[Task directions]: Each line of the entries below that holds "externalLabels" is needed, copied in full.

══════

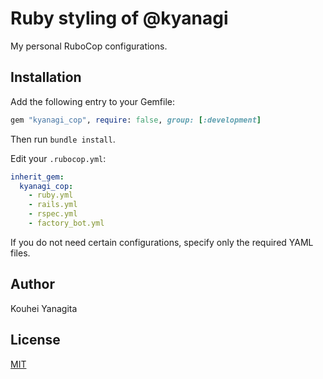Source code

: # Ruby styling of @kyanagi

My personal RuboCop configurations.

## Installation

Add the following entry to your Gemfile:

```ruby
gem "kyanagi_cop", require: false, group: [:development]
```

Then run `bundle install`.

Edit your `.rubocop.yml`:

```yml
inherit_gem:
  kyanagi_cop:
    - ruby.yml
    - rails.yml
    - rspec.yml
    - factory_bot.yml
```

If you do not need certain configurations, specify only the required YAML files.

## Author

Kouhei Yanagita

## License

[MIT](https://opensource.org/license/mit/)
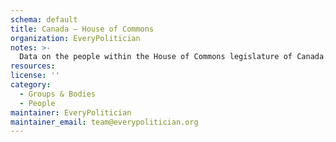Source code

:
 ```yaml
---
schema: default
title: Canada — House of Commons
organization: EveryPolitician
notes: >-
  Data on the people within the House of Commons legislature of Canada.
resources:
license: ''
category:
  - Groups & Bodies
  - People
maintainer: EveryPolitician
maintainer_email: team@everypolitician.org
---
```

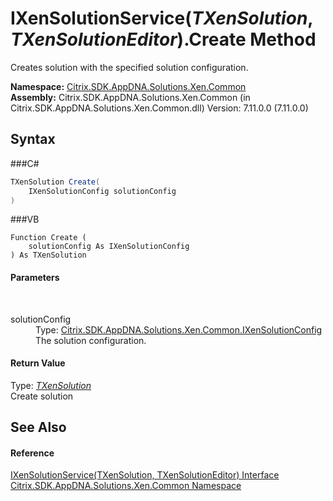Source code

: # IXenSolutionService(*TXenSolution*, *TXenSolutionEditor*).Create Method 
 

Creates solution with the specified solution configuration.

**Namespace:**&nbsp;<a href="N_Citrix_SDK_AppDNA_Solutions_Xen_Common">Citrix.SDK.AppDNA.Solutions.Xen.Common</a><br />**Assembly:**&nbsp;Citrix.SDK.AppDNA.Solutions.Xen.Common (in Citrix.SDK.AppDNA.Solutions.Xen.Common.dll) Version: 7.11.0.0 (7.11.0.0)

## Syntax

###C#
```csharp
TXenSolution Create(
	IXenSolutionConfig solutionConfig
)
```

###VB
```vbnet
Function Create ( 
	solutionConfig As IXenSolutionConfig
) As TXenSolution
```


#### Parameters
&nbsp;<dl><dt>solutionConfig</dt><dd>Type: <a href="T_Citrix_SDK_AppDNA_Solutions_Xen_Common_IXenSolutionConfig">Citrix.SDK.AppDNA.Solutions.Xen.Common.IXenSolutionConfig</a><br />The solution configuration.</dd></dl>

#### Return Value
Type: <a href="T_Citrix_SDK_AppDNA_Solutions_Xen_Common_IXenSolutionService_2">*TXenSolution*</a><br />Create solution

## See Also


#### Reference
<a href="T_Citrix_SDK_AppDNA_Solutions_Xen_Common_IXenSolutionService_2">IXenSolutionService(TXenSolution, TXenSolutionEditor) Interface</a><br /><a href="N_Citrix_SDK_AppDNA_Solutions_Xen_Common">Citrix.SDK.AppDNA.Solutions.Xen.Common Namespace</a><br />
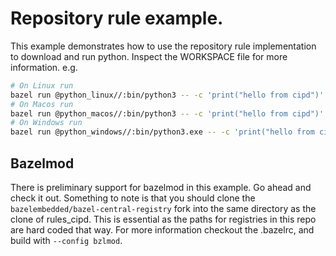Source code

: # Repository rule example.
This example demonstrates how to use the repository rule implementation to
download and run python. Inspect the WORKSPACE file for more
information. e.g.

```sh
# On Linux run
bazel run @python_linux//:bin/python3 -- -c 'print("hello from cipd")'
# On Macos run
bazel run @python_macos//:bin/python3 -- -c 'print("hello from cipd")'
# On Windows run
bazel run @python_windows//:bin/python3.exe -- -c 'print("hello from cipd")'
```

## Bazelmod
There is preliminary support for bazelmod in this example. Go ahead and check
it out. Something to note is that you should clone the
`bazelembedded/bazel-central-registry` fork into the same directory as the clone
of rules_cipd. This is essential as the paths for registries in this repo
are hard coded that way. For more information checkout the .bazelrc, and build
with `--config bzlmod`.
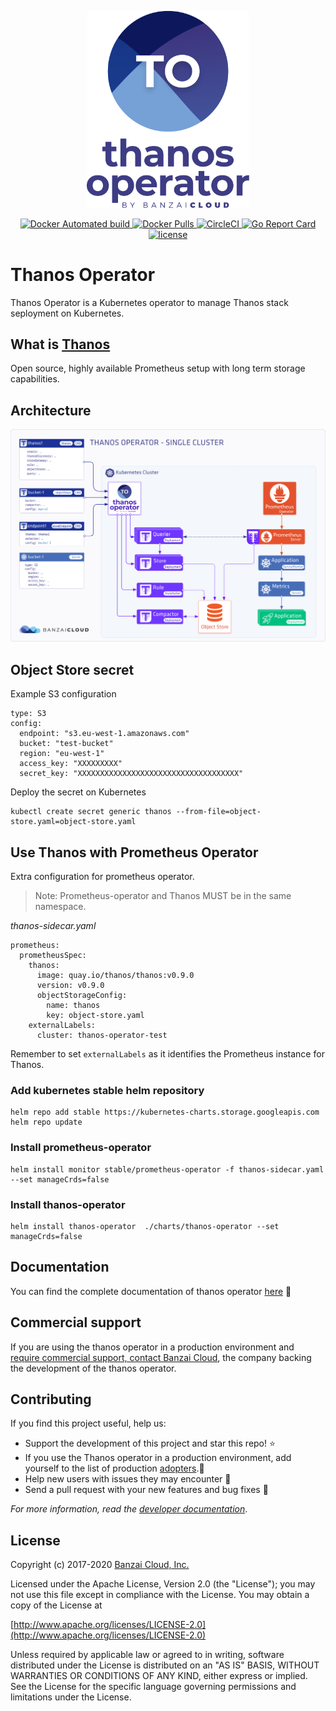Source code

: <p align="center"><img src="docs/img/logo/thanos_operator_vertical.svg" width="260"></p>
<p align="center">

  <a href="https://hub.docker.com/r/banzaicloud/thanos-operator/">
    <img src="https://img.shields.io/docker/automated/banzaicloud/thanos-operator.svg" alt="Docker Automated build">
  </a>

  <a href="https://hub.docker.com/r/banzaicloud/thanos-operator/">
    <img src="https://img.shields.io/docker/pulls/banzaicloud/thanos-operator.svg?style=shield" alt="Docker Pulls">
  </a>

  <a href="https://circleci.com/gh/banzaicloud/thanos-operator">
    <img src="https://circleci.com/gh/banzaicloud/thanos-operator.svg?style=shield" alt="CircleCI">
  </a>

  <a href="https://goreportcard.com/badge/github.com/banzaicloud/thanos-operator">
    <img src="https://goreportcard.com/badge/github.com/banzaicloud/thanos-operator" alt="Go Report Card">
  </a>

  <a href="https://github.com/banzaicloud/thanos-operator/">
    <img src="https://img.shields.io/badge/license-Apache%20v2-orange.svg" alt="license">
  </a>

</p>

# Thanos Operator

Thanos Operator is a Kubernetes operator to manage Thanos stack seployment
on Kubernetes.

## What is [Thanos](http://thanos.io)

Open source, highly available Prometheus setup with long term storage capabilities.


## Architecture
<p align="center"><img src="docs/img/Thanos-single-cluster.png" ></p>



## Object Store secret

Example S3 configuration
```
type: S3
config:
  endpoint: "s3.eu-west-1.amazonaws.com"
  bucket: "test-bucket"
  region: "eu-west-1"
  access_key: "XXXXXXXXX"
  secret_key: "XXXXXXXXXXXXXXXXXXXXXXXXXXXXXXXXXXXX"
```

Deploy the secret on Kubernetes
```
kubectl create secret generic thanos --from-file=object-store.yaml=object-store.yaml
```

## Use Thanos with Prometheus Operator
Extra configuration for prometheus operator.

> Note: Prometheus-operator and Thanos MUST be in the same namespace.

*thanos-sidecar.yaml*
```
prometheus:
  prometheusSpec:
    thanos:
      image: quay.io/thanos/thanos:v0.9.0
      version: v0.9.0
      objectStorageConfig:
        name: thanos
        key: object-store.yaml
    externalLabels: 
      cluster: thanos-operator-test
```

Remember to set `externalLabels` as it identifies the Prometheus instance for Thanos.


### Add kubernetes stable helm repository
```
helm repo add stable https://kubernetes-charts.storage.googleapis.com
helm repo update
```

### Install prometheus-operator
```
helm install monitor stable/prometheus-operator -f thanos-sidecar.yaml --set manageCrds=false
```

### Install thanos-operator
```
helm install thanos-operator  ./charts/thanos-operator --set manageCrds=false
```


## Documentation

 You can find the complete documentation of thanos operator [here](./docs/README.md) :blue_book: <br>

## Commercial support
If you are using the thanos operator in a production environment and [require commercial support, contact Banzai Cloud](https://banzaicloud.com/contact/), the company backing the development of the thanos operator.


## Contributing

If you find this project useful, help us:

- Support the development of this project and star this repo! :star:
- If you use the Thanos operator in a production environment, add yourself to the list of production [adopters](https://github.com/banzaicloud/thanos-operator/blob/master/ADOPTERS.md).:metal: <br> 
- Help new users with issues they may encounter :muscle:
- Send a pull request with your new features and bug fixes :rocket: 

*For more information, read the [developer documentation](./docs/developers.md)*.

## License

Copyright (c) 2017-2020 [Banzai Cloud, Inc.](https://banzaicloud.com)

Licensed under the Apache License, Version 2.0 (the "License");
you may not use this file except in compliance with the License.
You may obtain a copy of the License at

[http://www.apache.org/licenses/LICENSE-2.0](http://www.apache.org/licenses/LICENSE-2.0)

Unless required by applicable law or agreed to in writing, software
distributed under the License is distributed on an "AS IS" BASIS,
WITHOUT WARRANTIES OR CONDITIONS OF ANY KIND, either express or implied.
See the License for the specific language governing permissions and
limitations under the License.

══════

[Result for this exercise]:
    externalLabels: 
Remember to set `externalLabels` as it identifies the Prometheus instance for Thanos.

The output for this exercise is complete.